Hampir 10 Juta Anak Terancam Putus Sekolah Secara Permanen
13 Juli 2020
Krisis akibat pandemi menyebabkan hampir 10 juta anak terancam putus sekolah secara permanen, demikian laporan badan amal Save the Children. Pemerintah didesak berinvestasi dalam pendidikan di tengah kondisi darurat ini.
Iklan
Organisasi bantuan kemanusiaan untuk anak-anak Save the Children, merilis laporan pada Senin (13/07) bahwa 9,7 juta anak yang terkena dampak penutupan sekolah akibat pandemi COVID-19, berisiko tak pernah bisa kembali belajar di sekolah.
Badan amal asal Inggris yang mengutip data UNESCO ini menunjukkan bahwa pada bulan April, sebanyak 1,6 miliar pelajar tidak memiliki akses belajar langsung ke sekolah dan universitas, sebagai bagian dari langkah-langkah pencegahan penyebaran COVID-19. Angka itu berarti sekitar 90 persen dari populasi pelajar dunia.
"Untuk pertama kalinya dalam sejarah manusia, seluruh generasi anak-anak di seluruh dunia mengalami gangguan pendidikan," tulis badan amal itu dalam laporan terbaru “Save our Education”.
Laporan itu juga menyebut bahwa dampak krisis ekonomi akibat pandemi dapat menambah 90 hingga 117 juta anak-anak ke dalam jurang kemiskinan. Hal ini akan berdampak pada angka penerimaan sekolah.
Hampir 10 juta anak diperkirakan putus sekolah permanen
Dengan banyaknya anak-anak muda yang dituntut untuk bekerja untuk menghidupi keluarga mereka atau anak perempuan yang dipaksa menikah dini, dapat menyebabkan antara tujuh hingga 9,7 juta anak putus sekolah secara permanen.
Pada saat yang sama, badan amal itu memperingatkan bahwa krisis ekonomi dapat menyebabkan kekurangan anggaran pendidikan sekitar $ 77 miliar atau Rp 1,114 triliun, di negara-negara berpenghasilan rendah dan menengah pada akhir tahun 2021.
"Sekitar 10 juta anak mungkin tidak pernah kembali ke sekolah - ini adalah darurat pendidikan yang belum pernah terjadi sebelumnya dan pemerintah harus segera berinvestasi dalam pendidikan,” kata kepala eksekutif Save the Children, Inger Ashing.
"Malah, kita berisiko mengalami pemotongan anggaran luar biasa yang akan menunjukkan ketimpangan besar antara si kaya dan si miskin, dan antara anak laki-laki dan perempuan."

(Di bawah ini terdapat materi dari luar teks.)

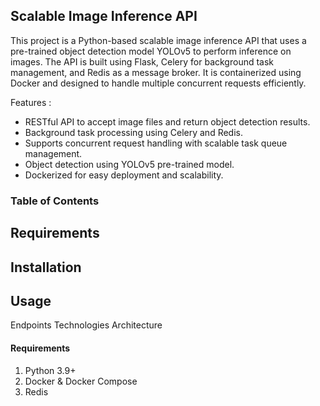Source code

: ## Scalable Image Inference API

This project is a Python-based scalable image inference API that uses a pre-trained object detection model YOLOv5 to perform inference on images.
The API is built using Flask, Celery for background task management, and Redis as a message broker.
It is containerized using Docker and designed to handle multiple concurrent requests efficiently.

Features :
*    RESTful API to accept image files and return object detection results.
*    Background task processing using Celery and Redis.
*    Supports concurrent request handling with scalable task queue management.
*    Object detection using YOLOv5 pre-trained model.
*    Dockerized for easy deployment and scalability.
### Table of Contents
## Requirements
## Installation
## Usage
Endpoints
Technologies
Architecture

#### Requirements
1. Python 3.9+
2. Docker & Docker Compose
3. Redis
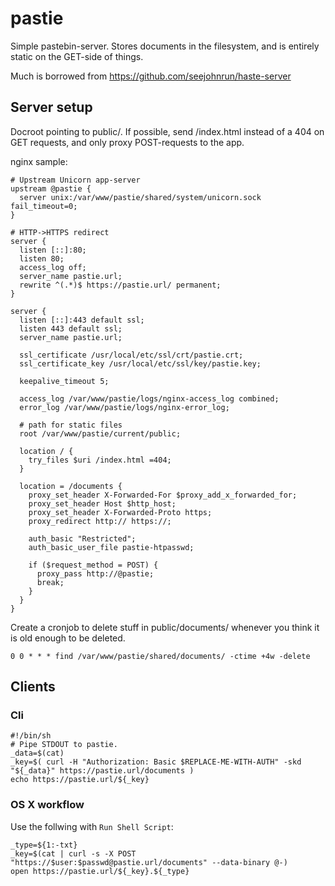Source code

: # pastie

Simple pastebin-server. Stores documents in the filesystem, and is entirely
static on the GET-side of things.

Much is borrowed from https://github.com/seejohnrun/haste-server


## Server setup

Docroot pointing to public/. If possible, send /index.html instead of a 404 on
GET requests, and only proxy POST-requests to the app.

nginx sample:

    # Upstream Unicorn app-server
    upstream @pastie {
      server unix:/var/www/pastie/shared/system/unicorn.sock fail_timeout=0;
    }

    # HTTP->HTTPS redirect
    server {
      listen [::]:80;
      listen 80;
      access_log off;
      server_name pastie.url;
      rewrite ^(.*)$ https://pastie.url/ permanent;
    }

    server {
      listen [::]:443 default ssl;
      listen 443 default ssl;
      server_name pastie.url;

      ssl_certificate /usr/local/etc/ssl/crt/pastie.crt;
      ssl_certificate_key /usr/local/etc/ssl/key/pastie.key;

      keepalive_timeout 5;

      access_log /var/www/pastie/logs/nginx-access_log combined;
      error_log /var/www/pastie/logs/nginx-error_log;

      # path for static files
      root /var/www/pastie/current/public;

      location / {
        try_files $uri /index.html =404;
      }

      location = /documents {
        proxy_set_header X-Forwarded-For $proxy_add_x_forwarded_for;
        proxy_set_header Host $http_host;
        proxy_set_header X-Forwarded-Proto https;
        proxy_redirect http:// https://;

        auth_basic "Restricted";
        auth_basic_user_file pastie-htpasswd;

        if ($request_method = POST) {
          proxy_pass http://@pastie;
          break;
        }
      }
    }

Create a cronjob to delete stuff in public/documents/ whenever you think it is
old enough to be deleted.

    0 0 * * * find /var/www/pastie/shared/documents/ -ctime +4w -delete

## Clients

### Cli

    #!/bin/sh
    # Pipe STDOUT to pastie.
    _data=$(cat)
    _key=$( curl -H "Authorization: Basic $REPLACE-ME-WITH-AUTH" -skd "${_data}" https://pastie.url/documents )
    echo https://pastie.url/${_key}

### OS X workflow
    
Use the follwing with `Run Shell Script`:

    _type=${1:-txt}
    _key=$(cat | curl -s -X POST "https://$user:$passwd@pastie.url/documents" --data-binary @-)
    open https://pastie.url/${_key}.${_type}
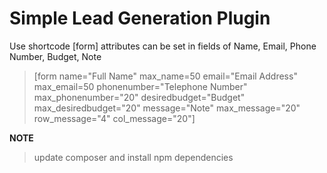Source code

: # Simple Lead Generation Plugin

Use shortcode [form] attributes can be set in fields of Name, Email, Phone Number, Budget, Note 

> [form name="Full Name" max_name=50 email="Email Address" max_email=50 phonenumber="Telephone Number" max_phonenumber="20" desiredbudget="Budget" max_desiredbudget="20" message="Note" max_message="20" row_message="4" col_message="20"]


**NOTE**

> update composer and install npm dependencies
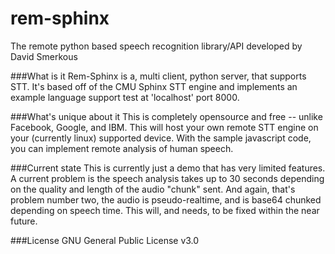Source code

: # rem-sphinx
The remote python based speech recognition library/API developed by David Smerkous

###What is it
Rem-Sphinx is a, multi client, python server, that supports STT. It's based off of the CMU Sphinx STT engine and implements an example language support test at 'localhost' port 8000.

###What's unique about it
This is completely opensource and free -- unlike Facebook, Google, and IBM. This will host your own remote STT engine on your (currently linux) supported device. With the sample javascript code, you can implement remote analysis of human speech.


###Current state
This is currently just a demo that has very limited features. A current problem is the speech analysis takes up to 30 seconds depending on the quality and length of the audio "chunk" sent. And again, that's problem number two, the audio is pseudo-realtime, and is base64 chunked depending on speech time. This will, and needs, to be fixed within the near future.


###License
GNU General Public License v3.0
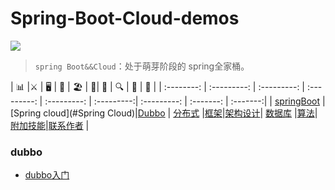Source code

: # Spring-Boot-Cloud-demos

![](https://i.imgur.com/M4iDz7w.png)

> `spring Boot&&Cloud`：处于萌芽阶段的 spring全家桶。
> 
| 📊 |⚔️ | 🖥 | 🚏 | 🏖  | 🌁| 📮 | 🔍 | 🚀 | 🌈 |
| :--------: | :---------: | :---------: | :---------: | :---------: | :---------:| :---------: | :-------: | :-------:|
| [springBoot](#SpringBoot) | [Spring cloud](#Spring Cloud)|[Dubbo](#dubbo) | [分布式](#分布式相关) |[框架](#常用框架第三方组件)|[架构设计](#架构设计)| [数据库](#db-相关) |[算法](#数据结构与算法)| [附加技能](#附加技能)|[联系作者](#联系作者) |


### dubbo
- [dubbo入门](http://coderpwh.com/2018/05/10/Dubbo%E5%85%A5%E9%97%A8/)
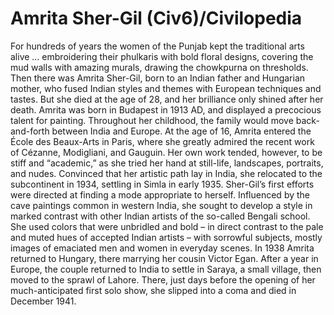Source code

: # Amrita Sher-Gil (Civ6)/Civilopedia

For hundreds of years the women of the Punjab kept the traditional arts alive … embroidering their phulkaris with bold floral designs, covering the mud walls with amazing murals, drawing the chowkpurna on thresholds. Then there was Amrita Sher-Gil, born to an Indian father and Hungarian mother, who fused Indian styles and themes with European techniques and tastes. But she died at the age of 28, and her brilliance only shined after her death.
Amrita was born in Budapest in 1913 AD, and displayed a precocious talent for painting. Throughout her childhood, the family would move back-and-forth between India and Europe. At the age of 16, Amrita entered the École des Beaux-Arts in Paris, where she greatly admired the recent work of Cézanne, Modigliani, and Gauguin. Her own work tended, however, to be stiff and “academic,” as she tried her hand at still-life, landscapes, portraits, and nudes. Convinced that her artistic path lay in India, she relocated to the subcontinent in 1934, settling in Simla in early 1935.
Sher-Gil’s first efforts were directed at finding a mode appropriate to herself. Influenced by the cave paintings common in western India, she sought to develop a style in marked contrast with other Indian artists of the so-called Bengali school. She used colors that were unbridled and bold – in direct contrast to the pale and muted hues of accepted Indian artists – with sorrowful subjects, mostly images of emaciated men and women in everyday scenes. In 1938 Amrita returned to Hungary, there marrying her cousin Victor Egan. After a year in Europe, the couple returned to India to settle in Saraya, a small village, then moved to the sprawl of Lahore. There, just days before the opening of her much-anticipated first solo show, she slipped into a coma and died in December 1941.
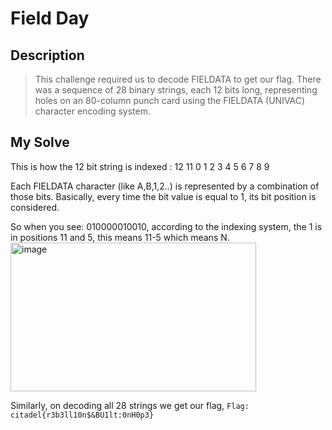 # Field Day

## Description
> This challenge required us to decode FIELDATA to get our flag. There was a sequence of 28 binary strings, each 12 bits long, representing holes on an 80-column punch
> card using the FIELDATA (UNIVAC) character encoding system. 

## My Solve

This is how the 12 bit string is indexed :
12 11 0 1 2 3 4 5 6 7 8 9

Each FIELDATA character (like A,B,1,2..) is represented by a combination of those bits.
Basically, every time the bit value is equal to 1, its bit position is considered.

So when you see: 010000010010, according to the indexing system, the 1 is in positions 11 and 5, this means 11-5 which means N.
<img width="393" height="238" alt="image" src="https://github.com/user-attachments/assets/981fa061-850e-4276-9198-c53d58b90155" />

Similarly, on decoding all 28 strings we get our flag, ``Flag: citadel{r3b3ll10n$&BU1lt:0nH0p3}``
                                                                                    

 
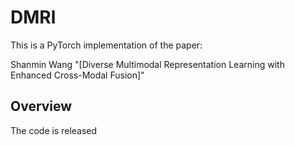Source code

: # DMRl

This is a PyTorch implementation of the paper:

Shanmin Wang "[Diverse Multimodal Representation Learning with Enhanced Cross-Modal Fusion]"

## Overview

The code is released
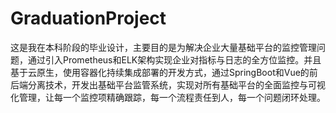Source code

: # GraduationProject
这是我在本科阶段的毕业设计，主要目的是为解决企业大量基础平台的监控管理问题，通过引入Prometheus和ELK架构实现企业对指标与日志的全方位监控。并且基于云原生，使用容器化持续集成部署的开发方式，通过SpringBoot和Vue的前后端分离技术，开发出基础平台监管系统，实现对所有基础平台的全面监控与可视化管理，让每一个监控项精确跟踪，每一个流程责任到人，每一个问题闭环处理。
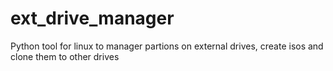 # ext_drive_manager
Python tool for linux to manager partions on external drives, create isos and clone them to other drives

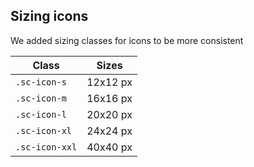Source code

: <h2>Sizing icons</h2>

We added sizing classes for icons to be more consistent

<table class="docs-table docs-table-visibility">
    <thead>
    <tr>
        <th>Class</th>
        <th>Sizes</th>
    </tr>
    </thead>
    <tbody>
    <tr>
        <td><code>.sc-icon-s</code></td>
        <td>12x12 px</td>
    </tr>
    <tr>
        <td><code>.sc-icon-m</code></td>
        <td>16x16 px</td>
    </tr>
    <tr>
        <td><code>.sc-icon-l</code></td>
        <td>20x20 px</td>
    </tr>
    <tr>
        <td><code>.sc-icon-xl</code></td>
        <td>24x24 px</td>
    </tr>
    <tr>
        <td><code>.sc-icon-xxl</code></td>
        <td>40x40 px</td>
    </tr>
    </tbody>
</table>
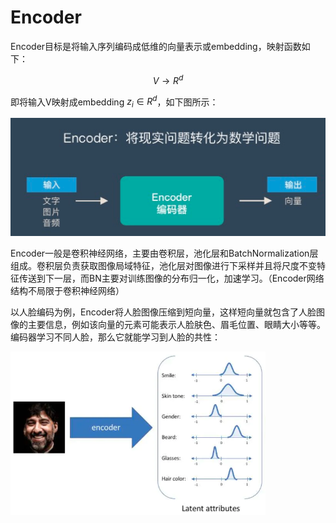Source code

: # Encoder

Encoder目标是将输入序列编码成低维的向量表示或embedding，映射函数如下：

$$\begin{equation}V\to R^{d}\end{equation}                                              \tag{1}$$

即将输入V映射成embedding $z_i\in R^{d}$，如下图所示：

![](../../../images/generative_adversarial_network/encoder_decoder/encoder-1.png)



Encoder一般是卷积神经网络，主要由卷积层，池化层和BatchNormalization层组成。卷积层负责获取图像局域特征，池化层对图像进行下采样并且将尺度不变特征传送到下一层，而BN主要对训练图像的分布归一化，加速学习。（Encoder网络结构不局限于卷积神经网络）

以人脸编码为例，Encoder将人脸图像压缩到短向量，这样短向量就包含了人脸图像的主要信息，例如该向量的元素可能表示人脸肤色、眉毛位置、眼睛大小等等。编码器学习不同人脸，那么它就能学习到人脸的共性：

![](../../../images/generative_adversarial_network/encoder_decoder/face-encoder.png)
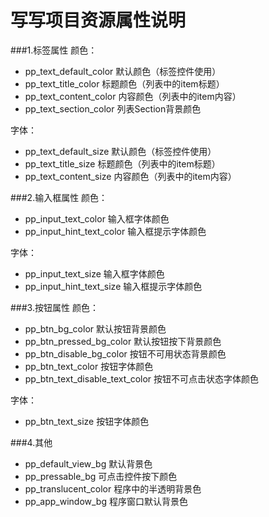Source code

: # 写写项目资源属性说明

###1.标签属性
颜色：

* pp\_text\_default\_color 	    默认颜色（标签控件使用）
* pp\_text\_title\_color   	    标题颜色（列表中的item标题）
* pp\_text\_content\_color		内容颜色（列表中的item内容）
* pp\_text\_section\_color		列表Section背景颜色

字体：

* pp\_text\_default\_size 		默认颜色（标签控件使用）
* pp\_text\_title\_size   		标题颜色（列表中的item标题）
* pp\_text\_content\_size		内容颜色（列表中的item内容）

###2.输入框属性
颜色：

* pp\_input\_text\_color			输入框字体颜色
* pp\_input\_hint\_text\_color	    输入框提示字体颜色

字体：

* pp\_input\_text\_size			输入框字体颜色
* pp\_input\_hint\_text\_size	输入框提示字体颜色

###3.按钮属性
颜色：

* pp\_btn\_bg\_color						默认按钮背景颜色
* pp\_btn\_pressed\_bg\_color				默认按钮按下背景颜色
* pp\_btn\_disable\_bg\_color				按钮不可用状态背景颜色
* pp\_btn\_text\_color						按钮字体颜色
* pp\_btn\_text\_disable\_text\_color	    按钮不可点击状态字体颜色

字体：

* pp\_btn\_text\_size						按钮字体颜色


###4.其他
* pp\_default\_view\_bg			默认背景色
* pp\_pressable\_bg				可点击控件按下颜色
* pp\_translucent\_color		程序中的半透明背景色
* pp\_app\_window\_bg			程序窗口默认背景色
			

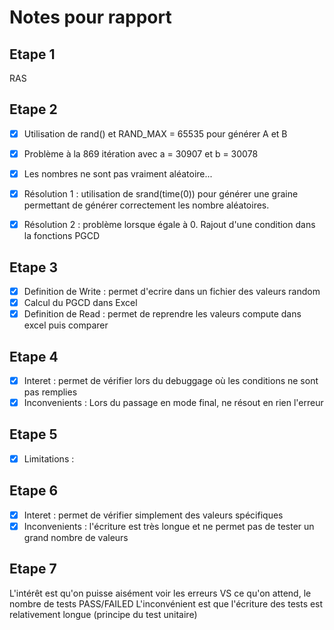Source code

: # Notes pour rapport

## Etape 1

RAS

## Etape 2

- [X] Utilisation de rand() et RAND_MAX = 65535 pour générer A et B
- [X] Problème à la 869 itération avec a = 30907 et b = 30078
- [X] Les nombres ne sont pas vraiment aléatoire...

- [X] Résolution 1 : utilisation de srand(time(0)) pour générer une graine permettant de générer correctement les nombre aléatoires.
- [X] Résolution 2 : problème lorsque égale à 0. Rajout d'une condition dans la fonctions PGCD

## Etape 3

- [X] Definition de Write : permet d'ecrire dans un fichier des valeurs random
- [X] Calcul du PGCD dans Excel
- [X] Definition de Read : permet de reprendre les valeurs compute dans excel puis comparer

## Etape 4

- [X] Interet : permet de vérifier lors du debuggage où les conditions ne sont pas remplies
- [X] Inconvenients : Lors du passage en mode final, ne résout en rien l'erreur

## Etape 5

- [X] Limitations : 

## Etape 6

- [X] Interet : permet de vérifier simplement des valeurs spécifiques
- [X] Inconvenients : l'écriture est très longue et ne permet pas de tester un grand nombre de valeurs

## Etape 7

L'intérêt est qu'on puisse aisément voir les erreurs VS ce qu'on attend, le nombre de tests PASS/FAILED
L'inconvénient est que l'écriture des tests est relativement longue (principe du test unitaire)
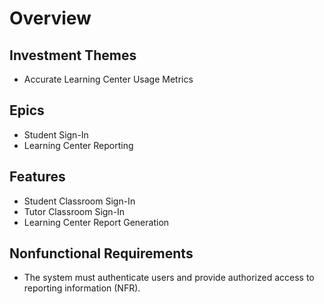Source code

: # Overview

## Investment Themes

- Accurate Learning Center Usage Metrics

## Epics

- Student Sign-In
- Learning Center Reporting

## Features

- Student Classroom Sign-In
- Tutor Classroom Sign-In
- Learning Center Report Generation

## Nonfunctional Requirements

- The system must authenticate users and provide authorized access to reporting information (NFR).

[^1]: _Items in italics are nice-to-have's._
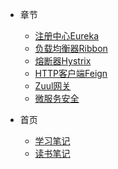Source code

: * 章节
  * [注册中心Eureka](第01章-注册中心Eureka.md)
  * [负载均衡器Ribbon](第02章-负载均衡器Ribbon.md)
  * [熔断器Hystrix](第03章-熔断器Hystrix.md)
  * [HTTP客户端Feign](第04章-HTTP客户端Feign.md)
  * [Zuul网关](第05章-Zuul网关.md)
  * [微服务安全](第06章-微服务安全.md)

* 首页
  * [学习笔记](#/?id=学习笔记)
  * [读书笔记](#/?id=读书笔记)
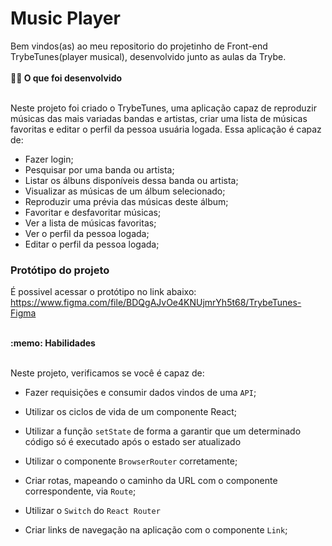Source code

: # Music Player
<section>
Bem vindos(as) ao meu repositorio do projetinho de Front-end TrybeTunes(player musical), desenvolvido junto as aulas da Trybe.
</section>
<br/>
<section>
  <summary><strong>👨‍💻 O que foi desenvolvido</strong></summary><br />

  Neste projeto foi criado o TrybeTunes, uma aplicação capaz de reproduzir músicas das mais variadas bandas e artistas, criar uma lista de músicas favoritas e editar o perfil da pessoa usuária logada. Essa aplicação é capaz de:

  - Fazer login;
  - Pesquisar por uma banda ou artista;
  - Listar os álbuns disponíveis dessa banda ou artista;
  - Visualizar as músicas de um álbum selecionado;
  - Reproduzir uma prévia das músicas deste álbum;
  - Favoritar e desfavoritar músicas;
  - Ver a lista de músicas favoritas;
  - Ver o perfil da pessoa logada;
  - Editar o perfil da pessoa logada;

  ### Protótipo do projeto
  É possivel acessar o protótipo no link abaixo:
</br>
  https://www.figma.com/file/BDQgAJvOe4KNUjmrYh5t68/TrybeTunes-Figma
  <br/>
</section>
<br/>
<section>
  <summary><strong>:memo: Habilidades</strong></summary><br />

Neste projeto, verificamos se você é capaz de:

- Fazer requisições e consumir dados vindos de uma `API`;

- Utilizar os ciclos de vida de um componente React;

- Utilizar a função `setState` de forma a garantir que um determinado código só é executado após o estado ser atualizado

- Utilizar o componente `BrowserRouter` corretamente;

- Criar rotas, mapeando o caminho da URL com o componente correspondente, via `Route`;

- Utilizar o `Switch` do `React Router`

- Criar links de navegação na aplicação com o componente `Link`;
</section>
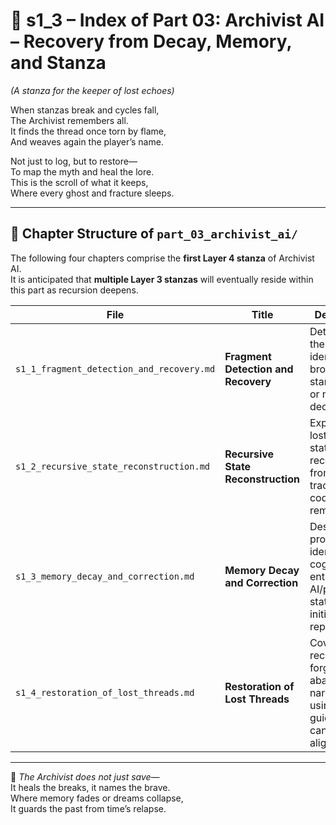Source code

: <!-- Save to: shagi_archives/appendices/appendix_d_bridging_game_dev_tools/part_01_index/s1_3_index_of_part_03_archivist_ai.md -->

# 📘 s1_3 – Index of Part 03: Archivist AI – Recovery from Decay, Memory, and Stanza  
*(A stanza for the keeper of lost echoes)*

When stanzas break and cycles fall,  
The Archivist remembers all.  
It finds the thread once torn by flame,  
And weaves again the player’s name.  

Not just to log, but to restore—  
To map the myth and heal the lore.  
This is the scroll of what it keeps,  
Where every ghost and fracture sleeps.

---

## 🧭 Chapter Structure of `part_03_archivist_ai/`

The following four chapters comprise the **first Layer 4 stanza** of Archivist AI.  
It is anticipated that **multiple Layer 3 stanzas** will eventually reside within this part as recursion deepens.

| File | Title | Description |
|------|-------|-------------|
| `s1_1_fragment_detection_and_recovery.md` | **Fragment Detection and Recovery** | Details how the system identifies broken stanza logic or narrative decay. |
| `s1_2_recursive_state_reconstruction.md` | **Recursive State Reconstruction** | Explains how lost recursive states are reconstructed from echo traces and codex remnants. |
| `s1_3_memory_decay_and_correction.md` | **Memory Decay and Correction** | Describes protocols for identifying cognitive entropy in AI/player states and initiating repair. |
| `s1_4_restoration_of_lost_threads.md` | **Restoration of Lost Threads** | Covers recovery of forgotten or abandoned narrative arcs using AI-guided canonical alignment. |

---

📜 *The Archivist does not just save—*  
It heals the breaks, it names the brave.  
Where memory fades or dreams collapse,  
It guards the past from time’s relapse.
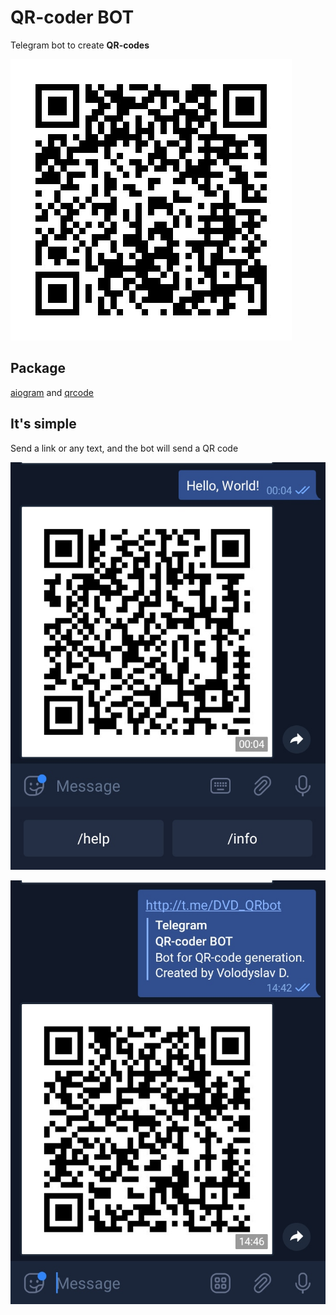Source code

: # QR-coder BOT
Telegram bot to create **QR-codes**

![Image of qr_bot](https://github.com/DVolodyslavD/QR-coder_bot/blob/main/qrcodes/qr_bot.jpg)

## Package
[aiogram](https://pypi.org/project/aiogram/) and [qrcode](https://pypi.org/project/qrcode/)

## It's simple
Send a link or any text, and the bot will send a QR code

![Image of IMG_20210613_000501](https://github.com/DVolodyslavD/QR-coder_bot/blob/main/screenshots/IMG_20210613_000501.jpg)

![Image of IMG_20210613_144822](https://github.com/DVolodyslavD/QR-coder_bot/blob/main/screenshots/IMG_20210613_144822.jpg)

Badan amal itu mendesak pemerintah dan para pemberi donor untuk menginvestasikan lebih banyak dana untuk rencana pendidikan global baru, agar dapat membantu anak-anak kembali ke sekolah ketika keadaan sudah aman. Namun di tengah kondisi yang serba tak menentu ini, Save the Children masih mendukung sistem pembelajaran jarak jauh.
"Kami tahu anak-anak yang paling miskin dan paling terpinggirkan, yang sudah tertinggal paling jauh di belakang, telah menderita kerugian terbesar, tanpa akses ke pembelajaran jarak jauh - atau pendidikan apa pun - selama setengah tahun akademik," kata Ashing.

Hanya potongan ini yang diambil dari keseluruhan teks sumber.